Dr. Beth Harris: [0:10] Which is situated right between the Washington Monument and Lincoln Memorial. Maya Lin, the architect of the memorial, thought about uniting the memorial to the nation’s past, bringing together the past and the present.

Dr. Zucker: [0:25] It’s this very long series of slabs of stone, this highly reflective black granite, that actually points to both of those monuments.

Dr. Harris: [0:35] Although the architect didn’t like to refer to these as walls, in a way they are walls, they’re very thin, sunk into the ground and inscribed with the names of the servicemen who died in the Vietnam War.

Dr. Zucker: [0:47] Now, there are more than 58,000 names. In fact, more names are being added. It is overwhelming in the density of names. What happens as you walk down this path, you sink into the earth. The earth opens up and reveals these names.

[1:05] Because the surface of the stone is so reflective, it becomes a mirror. Really, all that seems to have substance is the rougher surface of the names themselves.

Dr. Harris: [1:17] Maya Lin’s idea was that it was the names that were the reality, the substance of the monument, and that the reflectivity of the granite opened up into another world that we could not enter, but which was there for us to see.

Dr. Zucker: [1:33] She describes, when she first visited the site, that she wanted to reveal that edge.

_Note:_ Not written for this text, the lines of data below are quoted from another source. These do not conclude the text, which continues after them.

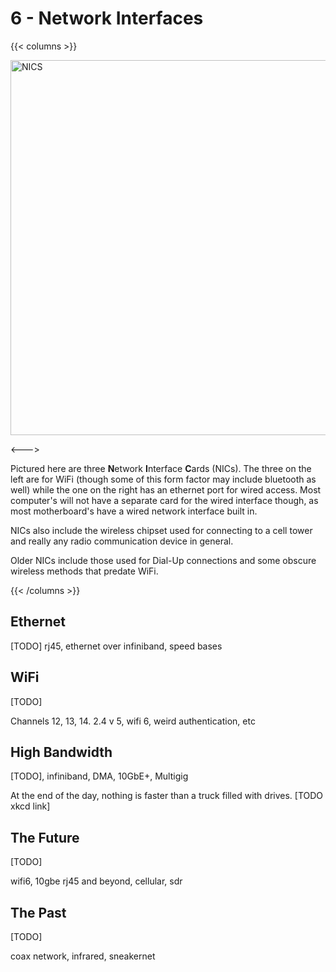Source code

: # 6 - Network Interfaces

<script>
    document.getElementById("hardwareMenu").open = true;
</script>

{{< columns >}}

<img src="/nics.jpg" alt="NICS" height="600em">

<!-- Replace this picture -->

<--->

Pictured here are three **N**etwork **I**nterface **C**ards (NICs). The three on the left are for WiFi (though some of this form factor may include bluetooth as well) while the one on the right has an ethernet port for wired access. Most computer's will not have a separate card for the wired interface though, as most motherboard's have a wired network interface built in.

NICs also include the wireless chipset used for connecting to a cell tower and really any radio communication device in general.

Older NICs include those used for Dial-Up connections and some obscure wireless methods that predate WiFi.

{{< /columns >}}

## Ethernet

[TODO] rj45, ethernet over infiniband, speed bases

## WiFi

[TODO]

Channels 12, 13, 14. 2.4 v 5, wifi 6, weird authentication, etc

## High Bandwidth

[TODO], infiniband, DMA, 10GbE+, Multigig

At the end of the day, nothing is faster than a truck filled with drives. [TODO xkcd link]

## The Future

[TODO]

wifi6, 10gbe rj45 and beyond, cellular, sdr

## The Past

[TODO]

coax network, infrared, sneakernet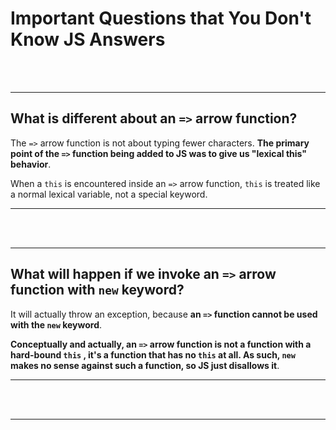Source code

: # Important Questions that You Don't Know JS Answers

<br><br>

---

## What is different about an `=>` arrow function?

The `=>` arrow function is not about typing fewer characters. **The primary point of the `=>` function being added to JS was to give us "lexical this" behavior**.

When a `this` is encountered inside an `=>` arrow function, `this` is treated like a normal lexical variable, not a special keyword.

---

<br><br>

---

## What will happen if we invoke an `=>` arrow function with `new` keyword?

It will actually throw an exception, because **an `=>` function cannot be used with the `new` keyword**.

**Conceptually and actually, an `=>` arrow function is not a function with a hard-bound `this` , it's a function that has no `this` at all. As such, `new` makes no sense against such a function, so JS just disallows it**.

---

<br><br>

---
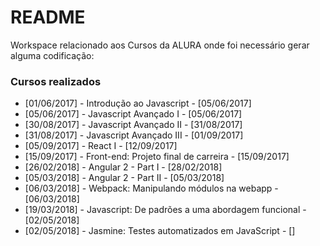 # README #

Workspace relacionado aos Cursos da ALURA onde foi necessário gerar alguma codificação:

### Cursos realizados ###

* [01/06/2017] - Introdução ao Javascript - [05/06/2017]
* [05/06/2017] - Javascript Avançado I - [05/06/2017]
* [30/08/2017] - Javascript Avançado II - [31/08/2017]
* [31/08/2017] - Javascript Avançado III - [01/09/2017]
* [05/09/2017] - React I - [12/09/2017]
* [15/09/2017] - Front-end: Projeto final de carreira - [15/09/2017]
* [26/02/2018] - Angular 2 - Part I - [28/02/2018]
* [05/03/2018] - Angular 2 - Part II - [05/03/2018]
* [06/03/2018] - Webpack: Manipulando módulos na webapp - [06/03/2018]
* [19/03/2018] - Javascript: De padrões a uma abordagem funcional - [02/05/2018]
* [02/05/2018] - Jasmine: Testes automatizados em JavaScript - []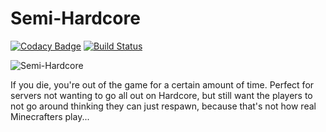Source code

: Semi-Hardcore
======

[![Codacy Badge](https://api.codacy.com/project/badge/Grade/bff7f7ff407042e0bff53f644e90db91)](https://www.codacy.com/app/Fido2603/Semi-Hardcore?utm_source=github.com&amp;utm_medium=referral&amp;utm_content=Fido2603/Semi-Hardcore&amp;utm_campaign=Badge_Grade)
[![Build Status](https://travis-ci.com/Fido2603/Semi-Hardcore.svg?branch=master)](https://travis-ci.com/Fido2603/Semi-Hardcore)

![Semi-Hardcore](https://raw.githubusercontent.com/Fido2603/Semi-Hardcore/master/img/semihardcore-logo-big.png)

If you die, you're out of the game for a certain amount of time. Perfect for servers not wanting to go all out on Hardcore, but still want the players to not go around thinking they can just respawn, because that's not how real Minecrafters play...
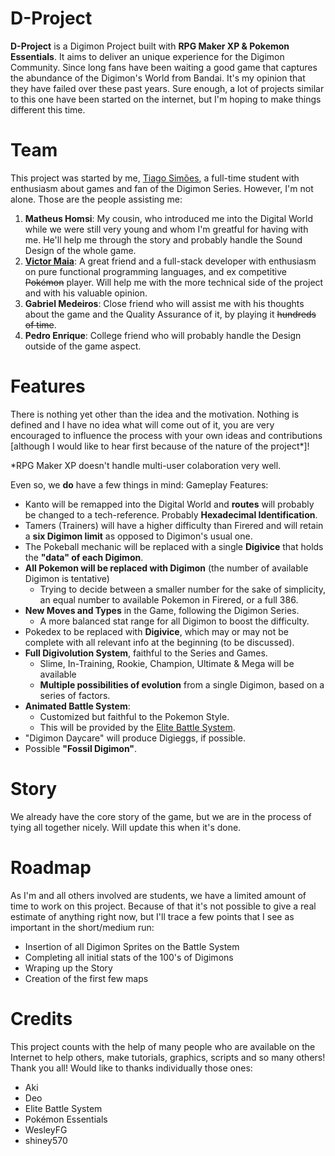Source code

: # D-Project

**D-Project** is a Digimon Project built with **RPG Maker XP &amp; Pokemon Essentials**. It aims to deliver an unique experience for the Digimon Community. Since long fans have been waiting a good game that captures the abundance of the Digimon's World from Bandai. It's my opinion that they have failed over these past years. Sure enough, a lot of projects similar to this one have been started on the internet, but I'm hoping to make things different this time. 

# Team

This project was started by me, [Tiago Simões](http://github.com/tloriato), a full-time student with enthusiasm about games and fan of the Digimon Series. However, I'm not alone. Those are the people assisting me:

1. **Matheus Homsi**: My cousin, who introduced me into the Digital World while we were still very young and whom I'm greatful for having with me. He'll help me through the story and probably handle the Sound Design of the whole game.
2. [**Victor Maia**](http://github.com/maiavictor): A great friend and a full-stack developer with enthusiasm on pure functional programming languages, and ex competitive ~~Pokémon~~ player. Will help me with the more technical side of the project and with his valuable opinion.
3. **Gabriel Medeiros**: Close friend who will assist me with his thoughts about the game and the Quality Assurance of it, by playing it ~~hundreds of time~~.
4. **Pedro Enrique**: College friend who will probably handle the Design outside of the game aspect.

# Features

There is nothing yet other than the idea and the motivation.  Nothing is defined and I have no idea what will come out of it, you are very encouraged to influence the process with your own ideas and contributions [although I would like to hear first because of the nature of the project*]!

*RPG Maker XP doesn't handle multi-user colaboration very well.

Even so, we **do** have a few things in mind:
Gameplay Features:

- Kanto will be remapped into the Digital World and **routes** will probably be changed to a tech-reference. Probably **Hexadecimal Identification**.
- Tamers (Trainers) will have a higher difficulty than Firered and will retain a **six Digimon limit** as opposed to Digimon's usual one.
- The Pokeball mechanic will be replaced with a single **Digivice** that holds the **"data" of each Digimon**.
- **All Pokemon will be replaced with Digimon** (the number of available Digimon is tentative)
    - Trying to decide between a smaller number for the sake of simplicity, an equal number to available Pokemon in Firered, or a full 386.
- **New Moves and Types** in the Game, following the Digimon Series.
    - A more balanced stat range for all Digimon to boost the difficulty.
- Pokedex to be replaced with **Digivice**, which may or may not be complete with all relevant info at the beginning (to be discussed).
- **Full Digivolution System**, faithful to the Series and Games.
    - Slime, In-Training, Rookie, Champion, Ultimate &amp; Mega will be available
    - **Multiple possibilities of evolution** from a single Digimon, based on a series of factors.
- **Animated Battle System**: 
    - Customized but faithful to the Pokemon Style. 
    - This will be provided by the [Elite Battle System](www.pokecommunity.com/showthread.php?t=343665).
- "Digimon Daycare" will produce Digieggs, if possible.
- Possible **"Fossil Digimon"**.

# Story

We already have the core story of the game, but we are in the process of tying all together nicely. Will update this when it's done.

# Roadmap

As I'm and all others involved are students, we have a limited amount of time to work on this project. Because of that it's not possible to give a real estimate of anything right now, but I'll trace a few points that I see as important in the short/medium run:

- Insertion of all Digimon Sprites on the Battle System
- Completing all initial stats of the 100's of Digimons
- Wraping up the Story
- Creation of the first few maps

# Credits

This project counts with the help of many people who are available on the Internet to help others, make tutorials, graphics, scripts and so many others! Thank you all! Would like to thanks individually those ones:
- Aki
- Deo
- Elite Battle System
- Pokémon Essentials
- WesleyFG
- shiney570
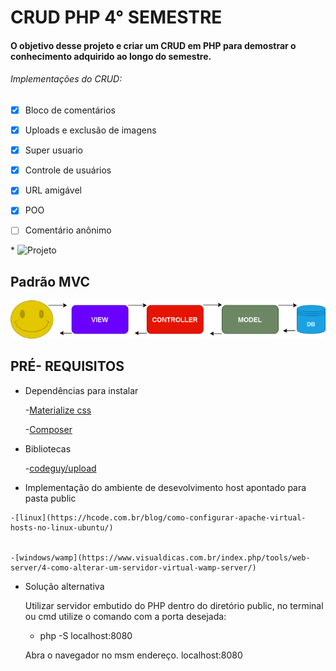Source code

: # CRUD PHP 4° SEMESTRE

#### O objetivo desse projeto e criar um CRUD em PHP para demostrar o conhecimento adquirido ao longo do semestre.
###### Implementações do CRUD:

-[x] Bloco de comentários
-[x] Uploads e exclusão de imagens
-[x] Super usuario
-[x] Controle de usuários 
-[x] URL amigável 
-[x] POO
-[ ] Comentário anônimo



\* ![Projeto](https://github.com/sandrosa1/novocrud/blob/main/public/images/crud.gif)



## Padrão MVC

  ![MVC](https://github.com/sandrosa1/novocrud/blob/main/public/images/MVC.png)

  

## PRÉ- REQUISITOS

  - Dependências para instalar

    -[Materialize css](https://materializecss.com/getting-started.html)

    -[Composer](https://getcomposer.org/)


  - Bibliotecas

    -[codeguy/upload](https://packagist.org/packages/codeguy/upload)
  

   - Implementação do ambiente de desevolvimento host apontado para pasta public

    -[linux](https://hcode.com.br/blog/como-configurar-apache-virtual-hosts-no-linux-ubuntu/)


    -[windows/wamp](https://www.visualdicas.com.br/index.php/tools/web-server/4-como-alterar-um-servidor-virtual-wamp-server/)

  - Solução alternativa
    
    Utilizar servidor embutido do PHP dentro do diretório public, no terminal ou cmd utilize o comando com a porta desejada:

    - php -S localhost:8080

    Abra o navegador no msm endereço. localhost:8080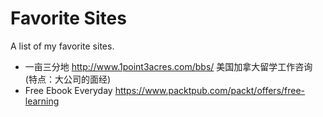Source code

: # Favorite Sites
A list of my favorite sites.

- 一亩三分地 http://www.1point3acres.com/bbs/ 美国加拿大留学工作咨询 (特点：大公司的面经)
- Free Ebook Everyday https://www.packtpub.com/packt/offers/free-learning

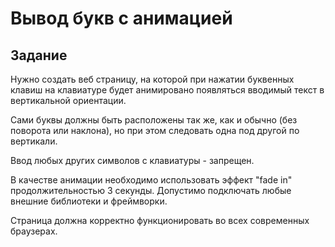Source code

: 
# Вывод букв с анимацией

## Задание


Нужно создать веб страницу, на которой при нажатии буквенных клавиш на клавиатуре будет анимировано появляться вводимый текст в вертикальной ориентации.

Сами буквы должны быть расположены так же, как и обычно (без поворота или наклона), но при этом следовать одна под другой по вертикали. 

Ввод любых других символов с клавиатуры - запрещен. 

В качестве анимации необходимо использовать эффект "fade in" продолжительностью 3 секунды.
Допустимо подключать любые внешние библиотеки и фреймворки.

Страница должна корректно функционировать во всех современных браузерах.
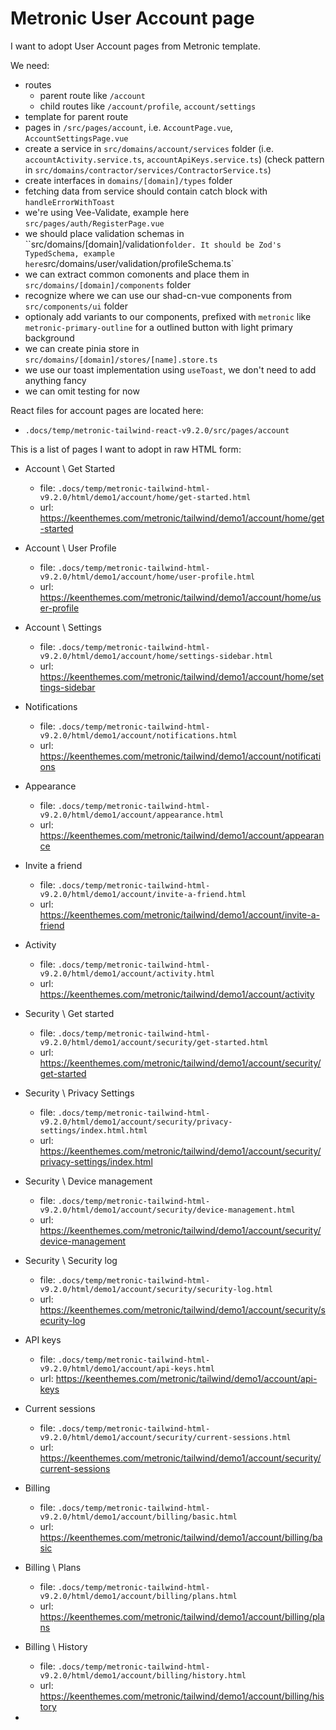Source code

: # Metronic User Account page

I want to adopt User Account pages from Metronic template.

We need:
- routes
  - parent route like `/account`
  - child routes like `/account/profile`, `account/settings`
- template for parent route
- pages in `/src/pages/account`, i.e. `AccountPage.vue`, `AccountSettingsPage.vue`
- create a service in `src/domains/account/services` folder (i.e. `accountActivity.service.ts`, `accountApiKeys.service.ts`) (check pattern in `src/domains/contractor/services/ContractorService.ts`)
- create interfaces in `domains/[domain]/types` folder
- fetching data from service should contain catch block with `handleErrorWithToast`
- we're using Vee-Validate, example here `src/pages/auth/RegisterPage.vue`
- we should place validation schemas in ``src/domains/[domain]/validation` folder. It should be Zod's TypedSchema, example here `src/domains/user/validation/profileSchema.ts`
- we can extract common comonents and place them in `src/domains/[domain]/components` folder
- recognize where we can use our shad-cn-vue components from `src/components/ui` folder
- optionaly add variants to our components, prefixed with `metronic` like `metronic-primary-outline` for a outlined button with light primary background
- we can create pinia store in `src/domains/[domain]/stores/[name].store.ts`
- we use our toast implementation using `useToast`, we don't need to add anything fancy
- we can omit testing for now

React files for account pages are located here:
- `.docs/temp/metronic-tailwind-react-v9.2.0/src/pages/account`

This is a list of pages I want to adopt in raw HTML form:
- Account \ Get Started
  - file: `.docs/temp/metronic-tailwind-html-v9.2.0/html/demo1/account/home/get-started.html`
  - url: https://keenthemes.com/metronic/tailwind/demo1/account/home/get-started

- Account \ User Profile
  - file: `.docs/temp/metronic-tailwind-html-v9.2.0/html/demo1/account/home/user-profile.html`
  - url: https://keenthemes.com/metronic/tailwind/demo1/account/home/user-profile

- Account \ Settings
  - file: `.docs/temp/metronic-tailwind-html-v9.2.0/html/demo1/account/home/settings-sidebar.html`
  - url: https://keenthemes.com/metronic/tailwind/demo1/account/home/settings-sidebar

- Notifications
  - file: `.docs/temp/metronic-tailwind-html-v9.2.0/html/demo1/account/notifications.html`
  - url: https://keenthemes.com/metronic/tailwind/demo1/account/notifications

- Appearance
  - file: `.docs/temp/metronic-tailwind-html-v9.2.0/html/demo1/account/appearance.html`
  - url: https://keenthemes.com/metronic/tailwind/demo1/account/appearance

- Invite a friend
  - file: `.docs/temp/metronic-tailwind-html-v9.2.0/html/demo1/account/invite-a-friend.html`
  - url: https://keenthemes.com/metronic/tailwind/demo1/account/invite-a-friend

- Activity
  - file: `.docs/temp/metronic-tailwind-html-v9.2.0/html/demo1/account/activity.html`
  - url: https://keenthemes.com/metronic/tailwind/demo1/account/activity

- Security \ Get started
  - file: `.docs/temp/metronic-tailwind-html-v9.2.0/html/demo1/account/security/get-started.html`
  - url: https://keenthemes.com/metronic/tailwind/demo1/account/security/get-started

- Security \ Privacy Settings
  - file: `.docs/temp/metronic-tailwind-html-v9.2.0/html/demo1/account/security/privacy-settings/index.html.html`
  - url: https://keenthemes.com/metronic/tailwind/demo1/account/security/privacy-settings/index.html

- Security \ Device management
  - file: `.docs/temp/metronic-tailwind-html-v9.2.0/html/demo1/account/security/device-management.html`
  - url: https://keenthemes.com/metronic/tailwind/demo1/account/security/device-management

- Security \ Security log
  - file: `.docs/temp/metronic-tailwind-html-v9.2.0/html/demo1/account/security/security-log.html`
  - url: https://keenthemes.com/metronic/tailwind/demo1/account/security/security-log

- API keys
  - file: `.docs/temp/metronic-tailwind-html-v9.2.0/html/demo1/account/api-keys.html`
  - url: https://keenthemes.com/metronic/tailwind/demo1/account/api-keys

- Current sessions
  - file: `.docs/temp/metronic-tailwind-html-v9.2.0/html/demo1/account/security/current-sessions.html`
  - url: https://keenthemes.com/metronic/tailwind/demo1/account/security/current-sessions

- Billing
  - file: `.docs/temp/metronic-tailwind-html-v9.2.0/html/demo1/account/billing/basic.html`
  - url: https://keenthemes.com/metronic/tailwind/demo1/account/billing/basic

- Billing \ Plans
  - file: `.docs/temp/metronic-tailwind-html-v9.2.0/html/demo1/account/billing/plans.html`
  - url: https://keenthemes.com/metronic/tailwind/demo1/account/billing/plans

- Billing \ History
  - file: `.docs/temp/metronic-tailwind-html-v9.2.0/html/demo1/account/billing/history.html`
  - url: https://keenthemes.com/metronic/tailwind/demo1/account/billing/history

- 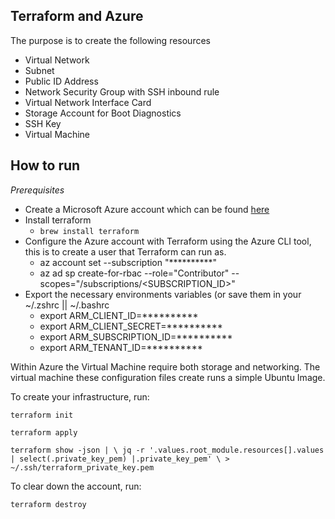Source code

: ## Terraform and Azure
 
The purpose is to create the following resources 
 - Virtual Network
 - Subnet
 - Public ID Address
 - Network Security Group with SSH inbound rule
 - Virtual Network Interface Card
 -  Storage Account for Boot Diagnostics
 - SSH Key
 - Virtual Machine
 
## How to run 
 
 *Prerequisites*
- Create a Microsoft Azure account which can be found [here](https://portal.azure.com/#home) 
- Install terraform 
	- `brew install terraform`
- Configure the Azure account with Terraform using the Azure CLI tool, this is to create a user that Terraform can run as. 
	- az account set --subscription "**********"
	- az ad sp create-for-rbac --role="Contributor" --scopes="/subscriptions/<SUBSCRIPTION_ID>"
- Export the necessary environments variables (or save them in your ~/.zshrc || ~/.bashrc
    - export ARM_CLIENT_ID=**********
    - export ARM_CLIENT_SECRET=**********
    - export ARM_SUBSCRIPTION_ID=**********
    - export ARM_TENANT_ID=**********
 
Within Azure the Virtual Machine require both storage and networking. The virtual machine these configuration files create runs a simple Ubuntu Image. 
 
 
To create your infrastructure, run:
 
    terraform init
 
    terraform apply
    
    terraform show -json | \ jq -r '.values.root_module.resources[].values | select(.private_key_pem) |.private_key_pem' \ > ~/.ssh/terraform_private_key.pem
 
To clear down the account, run: 
 
    terraform destroy
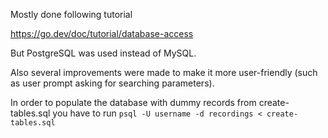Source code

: Mostly done following tutorial

https://go.dev/doc/tutorial/database-access

But PostgreSQL was used instead of MySQL.

Also several improvements were made to make it more user-friendly (such as user prompt asking for searching parameters).


In order to populate the database with dummy records from create-tables.sql you have to run
`psql -U username -d recordings < create-tables.sql`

Dr. Harris: [1:39] In fact, she said “I had a simple impulse to cut into the earth. I imagined taking a knife and cutting into the earth, opening it up, an initial violence and pain that in time would heal.” She writes that the experience of the monument would help people to come to terms with the death of their loved ones.

Dr. Zucker: [1:57] There is a real journey involved here. You walk down in, you find the name of your loved one embedded within the chronological sequence of the death of all of these soldiers. Then you walk back out.

Dr. Harris: [2:09] That’s right. In the center, the chronology begins and goes down toward the right as we’re facing the wall, then picks up again on the low edge of the left side and moves toward the center again. As we move down the center, the path widens and the granite rises more that 10 feet about us.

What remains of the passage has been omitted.